C’est une possibilité qui fait craindre le pire. Hartini Zainudin, activiste, défend depuis plus de 30 ans en Malaisie, les droits des enfants marginalisés. Et la perspective d’une modification de la Constitution pour mettre fin à la reconnaissance systématique des orphelins comme citoyens, la fait grincer des dents…

« Être apatride signifie que tu n’existes pas légalement, tu n’as pas de passeport, tu ne peux pas travailler. En fait, tu n’existes pas, tout simplement. Dans d’autres pays d’Asie du Sud Est, on les appelle "les enfants de la poussière". Ils se déplacent comme de la poussière, parce que tu ne les vois pas. En Malaisie, on les appelle les enfants invisibles. En tant qu’activiste, et qu’être humain, j’ai un gros problème avec ce qui est en train de se passer. Nier le droit à la citoyenneté d’un enfant, ça veut dire que tu nies son futur et que tu les condamnes à une vie où ils ne prospéreront pas. Et tant pis pour les enfants qui font l’objet de trafic, ou qui sont vendus, tant pis pour les parents malaisiens qui veulent des enfants, et qui veulent adopter des enfants sans nationalité. Vous leur rendez la vie encore plus difficile, mais pourquoi ? »

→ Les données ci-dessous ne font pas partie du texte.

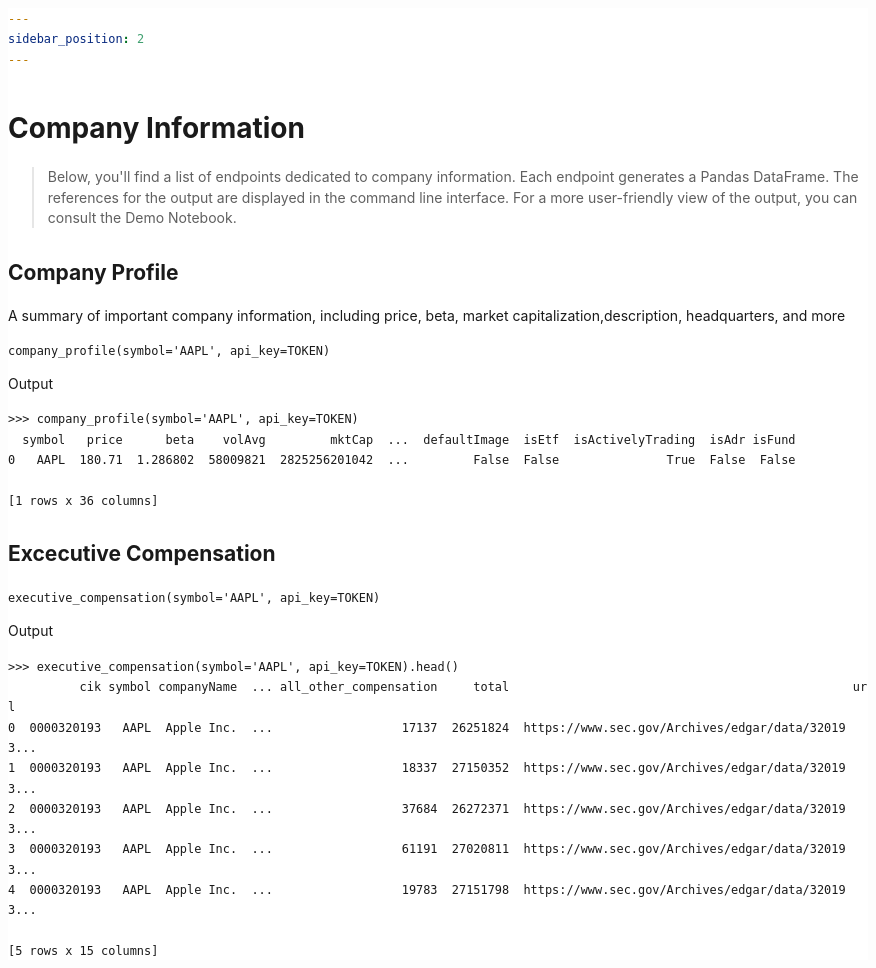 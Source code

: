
 ```yaml
---
sidebar_position: 2
---
```


# Company Information

> Below, you'll find a list of endpoints dedicated to company information. Each endpoint generates a Pandas DataFrame. The references for the output are displayed in the command line interface. For a more user-friendly view of the output, you can consult the Demo Notebook.

## Company Profile
A summary of important company information, including price, beta, market capitalization,description, headquarters, and more

```
company_profile(symbol='AAPL', api_key=TOKEN)
```

Output

```
>>> company_profile(symbol='AAPL', api_key=TOKEN)
  symbol   price      beta    volAvg         mktCap  ...  defaultImage  isEtf  isActivelyTrading  isAdr isFund
0   AAPL  180.71  1.286802  58009821  2825256201042  ...         False  False               True  False  False

[1 rows x 36 columns]
```

## Excecutive Compensation

```
executive_compensation(symbol='AAPL', api_key=TOKEN)
```

Output

```
>>> executive_compensation(symbol='AAPL', api_key=TOKEN).head()
          cik symbol companyName  ... all_other_compensation     total                                                url
0  0000320193   AAPL  Apple Inc.  ...                  17137  26251824  https://www.sec.gov/Archives/edgar/data/320193...
1  0000320193   AAPL  Apple Inc.  ...                  18337  27150352  https://www.sec.gov/Archives/edgar/data/320193...
2  0000320193   AAPL  Apple Inc.  ...                  37684  26272371  https://www.sec.gov/Archives/edgar/data/320193...
3  0000320193   AAPL  Apple Inc.  ...                  61191  27020811  https://www.sec.gov/Archives/edgar/data/320193...
4  0000320193   AAPL  Apple Inc.  ...                  19783  27151798  https://www.sec.gov/Archives/edgar/data/320193...

[5 rows x 15 columns]
```
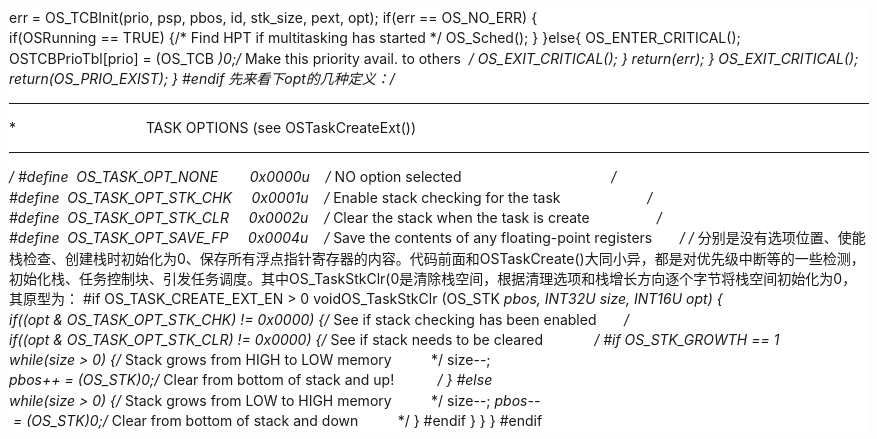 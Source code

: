 err = OS_TCBInit(prio, psp, pbos, id, stk_size, pext, opt);
if(err == OS_NO_ERR) {
if(OSRunning == TRUE) {/* Find HPT if multitasking has started */
OS_Sched();
}
}else{
OS_ENTER_CRITICAL();
OSTCBPrioTbl[prio] = (OS_TCB *)0;/* Make this priority avail. to others  */
OS_EXIT_CRITICAL();
}
return(err);
}
OS_EXIT_CRITICAL();
return(OS_PRIO_EXIST);
}
\#endif
先来看下opt的几种定义：/*
*********************************************************************************************************
*                                 TASK OPTIONS (see OSTaskCreateExt())
*********************************************************************************************************
*/
\#define  OS_TASK_OPT_NONE        0x0000u    /* NO option selected                                      */
\#define  OS_TASK_OPT_STK_CHK     0x0001u    /* Enable stack checking for the task                      */
\#define  OS_TASK_OPT_STK_CLR     0x0002u    /* Clear the stack when the task is create                 */
\#define  OS_TASK_OPT_SAVE_FP     0x0004u    /* Save the contents of any floating-point registers       */
/*
分别是没有选项位置、使能栈检查、创建栈时初始化为0、保存所有浮点指针寄存器的内容。代码前面和OSTaskCreate()大同小异，都是对优先级中断等的一些检测，初始化栈、任务控制块、引发任务调度。其中OS_TaskStkClr(0是清除栈空间，根据清理选项和栈增长方向逐个字节将栈空间初始化为0，其原型为：
\#if OS_TASK_CREATE_EXT_EN > 0
voidOS_TaskStkClr (OS_STK *pbos, INT32U size, INT16U opt)
{
if((opt & OS_TASK_OPT_STK_CHK) != 0x0000) {/* See if stack checking has been enabled       */
if((opt & OS_TASK_OPT_STK_CLR) != 0x0000) {/* See if stack needs to be cleared             */
\#if OS_STK_GROWTH == 1
while(size > 0) {/* Stack grows from HIGH to LOW memory          */
size--;
*pbos++ = (OS_STK)0;/* Clear from bottom of stack and up!           */
}
\#else
while(size > 0) {/* Stack grows from LOW to HIGH memory          */
size--;
*pbos-- = (OS_STK)0;/* Clear from bottom of stack and down          */
}
\#endif
}
}
}
\#endif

« Il y a des ventes de bébés en ligne »

Les ONG réclament depuis des années un comptage précis des orphelins dans le pays. Il y a en Malaisie 15 orphelinats avec une capacité d’accueil limité. Environ 1 500 enfants sont concernés. L’État sous-traite aussi avec des orphelinats privés. Et le problème c’est que des orphelinats privés et non enregistrés existent également et profitent des enfants. Une modification de la Constitution pour mettre fin à la reconnaissance systématique des orphelins comme citoyens, aggraverait davantage la situation, explique, Sophie Lemière, fondatrice de l’ONG World Wonderers (WoW) en Malaisie :

« Cette situation signifie que les orphelinats, avec la connivence de l’État malaisien sont générateurs de l’apatridie des orphelins, une situation complètement absurde, en contradiction non seulement avec la Constitution fédérale de Malaisie, mais aussi avec les accords internationaux signés avec la Malaisie, notamment la Convention des droits de l’enfant, précise l’activiste. L’État malaisien parce qu’il refuse d’appliquer ces lois crée des poches de pauvreté, une communauté extrêmement vulnérable, s’inquiète la fondatrice de l’ONG. On parle d’enfants mineurs qui vont grandir dans les limbes juridiques, sociales de la Malaisie, sans identité, sans protection, sans statut et donc particulièrement vulnérables à toutes formes de violences institutionnelles puisque l’État lui-même en commet. Mais on parle aussi de trafic, de réseau de prostitution, de travail forcé pour les enfants, notamment dans les plantations de vente d’enfants, il y a des ventes de bébés en ligne, etc. »

Et les ONG et activistes en Malaisie disent regarder de près les discussions autour des orphelins dans le pays.